An exact copy of every entry below is needed.

DATA TO PROCESS: Begin

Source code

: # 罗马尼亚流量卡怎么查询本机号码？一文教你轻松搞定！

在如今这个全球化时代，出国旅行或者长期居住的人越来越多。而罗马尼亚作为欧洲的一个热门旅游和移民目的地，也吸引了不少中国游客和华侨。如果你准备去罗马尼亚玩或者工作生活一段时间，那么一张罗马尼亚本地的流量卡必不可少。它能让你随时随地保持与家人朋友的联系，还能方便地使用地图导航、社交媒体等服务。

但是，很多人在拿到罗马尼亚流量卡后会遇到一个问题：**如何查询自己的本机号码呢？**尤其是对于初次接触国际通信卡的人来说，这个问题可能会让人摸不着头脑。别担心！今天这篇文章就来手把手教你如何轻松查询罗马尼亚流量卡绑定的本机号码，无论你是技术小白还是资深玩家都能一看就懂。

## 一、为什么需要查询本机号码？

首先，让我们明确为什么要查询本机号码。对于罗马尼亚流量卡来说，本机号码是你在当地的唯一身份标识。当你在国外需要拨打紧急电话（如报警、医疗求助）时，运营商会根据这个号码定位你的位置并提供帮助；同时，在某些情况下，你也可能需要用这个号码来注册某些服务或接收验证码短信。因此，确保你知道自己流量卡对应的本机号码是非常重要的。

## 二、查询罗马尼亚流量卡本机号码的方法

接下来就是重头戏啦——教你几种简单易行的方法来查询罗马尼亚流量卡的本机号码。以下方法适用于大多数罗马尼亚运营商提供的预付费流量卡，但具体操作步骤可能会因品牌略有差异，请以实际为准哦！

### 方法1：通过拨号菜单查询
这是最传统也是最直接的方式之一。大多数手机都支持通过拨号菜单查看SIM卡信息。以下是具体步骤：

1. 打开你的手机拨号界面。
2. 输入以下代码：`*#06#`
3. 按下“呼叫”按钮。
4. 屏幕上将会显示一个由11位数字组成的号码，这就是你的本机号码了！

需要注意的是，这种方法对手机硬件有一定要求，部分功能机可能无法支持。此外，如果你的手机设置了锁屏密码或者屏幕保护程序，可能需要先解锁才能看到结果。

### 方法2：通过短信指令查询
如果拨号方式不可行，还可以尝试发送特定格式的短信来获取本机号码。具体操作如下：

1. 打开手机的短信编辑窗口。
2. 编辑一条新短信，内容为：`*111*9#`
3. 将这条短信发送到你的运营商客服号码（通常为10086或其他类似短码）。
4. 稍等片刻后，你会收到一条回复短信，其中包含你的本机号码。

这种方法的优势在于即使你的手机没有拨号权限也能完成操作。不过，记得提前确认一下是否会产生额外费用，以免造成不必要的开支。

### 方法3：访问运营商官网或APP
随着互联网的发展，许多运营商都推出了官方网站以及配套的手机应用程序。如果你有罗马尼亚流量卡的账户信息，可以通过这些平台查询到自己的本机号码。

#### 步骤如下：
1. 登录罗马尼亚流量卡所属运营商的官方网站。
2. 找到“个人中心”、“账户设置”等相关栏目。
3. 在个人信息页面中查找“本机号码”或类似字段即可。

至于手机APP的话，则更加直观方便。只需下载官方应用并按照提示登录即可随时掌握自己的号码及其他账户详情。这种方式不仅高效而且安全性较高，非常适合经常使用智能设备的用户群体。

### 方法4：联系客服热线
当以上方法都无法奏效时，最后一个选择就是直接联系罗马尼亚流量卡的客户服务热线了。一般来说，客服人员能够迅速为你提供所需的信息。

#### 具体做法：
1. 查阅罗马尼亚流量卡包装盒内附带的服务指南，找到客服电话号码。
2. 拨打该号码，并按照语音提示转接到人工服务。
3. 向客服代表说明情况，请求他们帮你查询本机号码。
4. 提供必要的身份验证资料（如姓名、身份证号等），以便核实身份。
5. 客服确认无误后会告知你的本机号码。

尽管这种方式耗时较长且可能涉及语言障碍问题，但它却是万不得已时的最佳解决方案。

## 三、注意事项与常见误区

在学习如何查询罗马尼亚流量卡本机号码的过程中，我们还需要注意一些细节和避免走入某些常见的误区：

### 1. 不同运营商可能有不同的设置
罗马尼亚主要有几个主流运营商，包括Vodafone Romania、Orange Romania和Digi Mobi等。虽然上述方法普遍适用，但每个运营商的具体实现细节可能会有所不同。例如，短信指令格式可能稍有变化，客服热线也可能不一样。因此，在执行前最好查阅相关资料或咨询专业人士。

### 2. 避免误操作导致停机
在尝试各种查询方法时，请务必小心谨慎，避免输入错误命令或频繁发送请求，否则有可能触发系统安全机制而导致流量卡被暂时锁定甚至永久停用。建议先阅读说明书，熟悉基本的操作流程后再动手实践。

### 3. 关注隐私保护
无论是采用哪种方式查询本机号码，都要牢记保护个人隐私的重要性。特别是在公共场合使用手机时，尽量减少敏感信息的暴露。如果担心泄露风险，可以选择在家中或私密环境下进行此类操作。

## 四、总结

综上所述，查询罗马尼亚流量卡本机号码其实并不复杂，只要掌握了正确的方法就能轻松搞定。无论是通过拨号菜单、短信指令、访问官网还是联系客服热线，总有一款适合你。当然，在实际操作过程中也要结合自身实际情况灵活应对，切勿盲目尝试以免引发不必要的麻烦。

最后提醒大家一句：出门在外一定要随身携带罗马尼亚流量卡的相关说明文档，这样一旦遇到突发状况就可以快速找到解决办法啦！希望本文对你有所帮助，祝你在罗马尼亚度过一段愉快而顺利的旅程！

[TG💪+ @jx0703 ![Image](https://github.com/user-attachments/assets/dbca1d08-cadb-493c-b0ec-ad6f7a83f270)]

DATA TO PROCESS: End

- **PROBLEM SOLUTION**:
Source code

: # 罗马尼亚流量卡怎么查询本机号码？一文教你轻松搞定！

在如今这个全球化时代，出国旅行或者长期居住的人越来越多。而罗马尼亚作为欧洲的一个热门旅游和移民目的地，也吸引了不少中国游客和华侨。如果你准备去罗马尼亚玩或者工作生活一段时间，那么一张罗马尼亚本地的流量卡必不可少。它能让你随时随地保持与家人朋友的联系，还能方便地使用地图导航、社交媒体等服务。

但是，很多人在拿到罗马尼亚流量卡后会遇到一个问题：**如何查询自己的本机号码呢？**尤其是对于初次接触国际通信卡的人来说，这个问题可能会让人摸不着头脑。别担心！今天这篇文章就来手把手教你如何轻松查询罗马尼亚流量卡绑定的本机号码，无论你是技术小白还是资深玩家都能一看就懂。

## 一、为什么需要查询本机号码？

首先，让我们明确为什么要查询本机号码。对于罗马尼亚流量卡来说，本机号码是你在当地的唯一身份标识。当你在国外需要拨打紧急电话（如报警、医疗求助）时，运营商会根据这个号码定位你的位置并提供帮助；同时，在某些情况下，你也可能需要用这个号码来注册某些服务或接收验证码短信。因此，确保你知道自己流量卡对应的本机号码是非常重要的。

## 二、查询罗马尼亚流量卡本机号码的方法

接下来就是重头戏啦——教你几种简单易行的方法来查询罗马尼亚流量卡的本机号码。以下方法适用于大多数罗马尼亚运营商提供的预付费流量卡，但具体操作步骤可能会因品牌略有差异，请以实际为准哦！

### 方法1：通过拨号菜单查询
这是最传统也是最直接的方式之一。大多数手机都支持通过拨号菜单查看SIM卡信息。以下是具体步骤：

1. 打开你的手机拨号界面。
2. 输入以下代码：`*#06#`
3. 按下“呼叫”按钮。
4. 屏幕上将会显示一个由11位数字组成的号码，这就是你的本机号码了！

需要注意的是，这种方法对手机硬件有一定要求，部分功能机可能无法支持。此外，如果你的手机设置了锁屏密码或者屏幕保护程序，可能需要先解锁才能看到结果。

### 方法2：通过短信指令查询
如果拨号方式不可行，还可以尝试发送特定格式的短信来获取本机号码。具体操作如下：

1. 打开手机的短信编辑窗口。
2. 编辑一条新短信，内容为：`*111*9#`
3. 将这条短信发送到你的运营商客服号码（通常为10086或其他类似短码）。
4. 稍等片刻后，你会收到一条回复短信，其中包含你的本机号码。

这种方法的优势在于即使你的手机没有拨号权限也能完成操作。不过，记得提前确认一下是否会产生额外费用，以免造成不必要的开支。

### 方法3：访问运营商官网或APP
随着互联网的发展，许多运营商都推出了官方网站以及配套的手机应用程序。如果你有罗马尼亚流量卡的账户信息，可以通过这些平台查询到自己的本机号码。

#### 步骤如下：
1. 登录罗马尼亚流量卡所属运营商的官方网站。
2. 找到“个人中心”、“账户设置”等相关栏目。
3. 在个人信息页面中查找“本机号码”或类似字段即可。

至于手机APP的话，则更加直观方便。只需下载官方应用并按照提示登录即可随时掌握自己的号码及其他账户详情。这种方式不仅高效而且安全性较高，非常适合经常使用智能设备的用户群体。

### 方法4：联系客服热线
当以上方法都无法奏效时，最后一个选择就是直接联系罗马尼亚流量卡的客户服务热线了。一般来说，客服人员能够迅速为你提供所需的信息。

#### 具体做法：
1. 查阅罗马尼亚流量卡包装盒内附带的服务指南，找到客服电话号码。
2. 拨打该号码，并按照语音提示转接到人工服务。
3. 向客服代表说明情况，请求他们帮你查询本机号码。
4. 提供必要的身份验证资料（如姓名、身份证号等），以便核实身份。
5. 客服确认无误后会告知你的本机号码。

尽管这种方式耗时较长且可能涉及语言障碍问题，但它却是万不得已时的最佳解决方案。

## 三、注意事项与常见误区

在学习如何查询罗马尼亚流量卡本机号码的过程中，我们还需要注意一些细节和避免走入某些常见的误区：

### 1. 不同运营商可能有不同的设置
罗马尼亚主要有几个主流运营商，包括Vodafone Romania、Orange Romania和Digi Mobi等。虽然上述方法普遍适用，但每个运营商的具体实现细节可能会有所不同。例如，短信指令格式可能稍有变化，客服热线也可能不一样。因此，在执行前最好查阅相关资料或咨询专业人士。

### 2. 避免误操作导致停机
在尝试各种查询方法时，请务必小心谨慎，避免输入错误命令或频繁发送请求，否则有可能触发系统安全机制而导致流量卡被暂时锁定甚至永久停用。建议先阅读说明书，熟悉基本的操作流程后再动手实践。

### 3. 关注隐私保护
无论是采用哪种方式查询本机号码，都要牢记保护个人隐私的重要性。特别是在公共场合使用手机时，尽量减少敏感信息的暴露。如果担心泄露风险，可以选择在家中或私密环境下进行此类操作。

## 四、总结

综上所述，查询罗马尼亚流量卡本机号码其实并不复杂，只要掌握了正确的方法就能轻松搞定。无论是通过拨号菜单、短信指令、访问官网还是联系客服热线，总有一款适合你。当然，在实际操作过程中也要结合自身实际情况灵活应对，切勿盲目尝试以免引发不必要的麻烦。

最后提醒大家一句：出门在外一定要随身携带罗马尼亚流量卡的相关说明文档，这样一旦遇到突发状况就可以快速找到解决办法啦！希望本文对你有所帮助，祝你在罗马尼亚度过一段愉快而顺利的旅程！

[TG💪+ @jx0703 ![Image](https://github.com/user-attachments/assets/dbca1d08-cadb-493c-b0ec-ad6f7a83f270)]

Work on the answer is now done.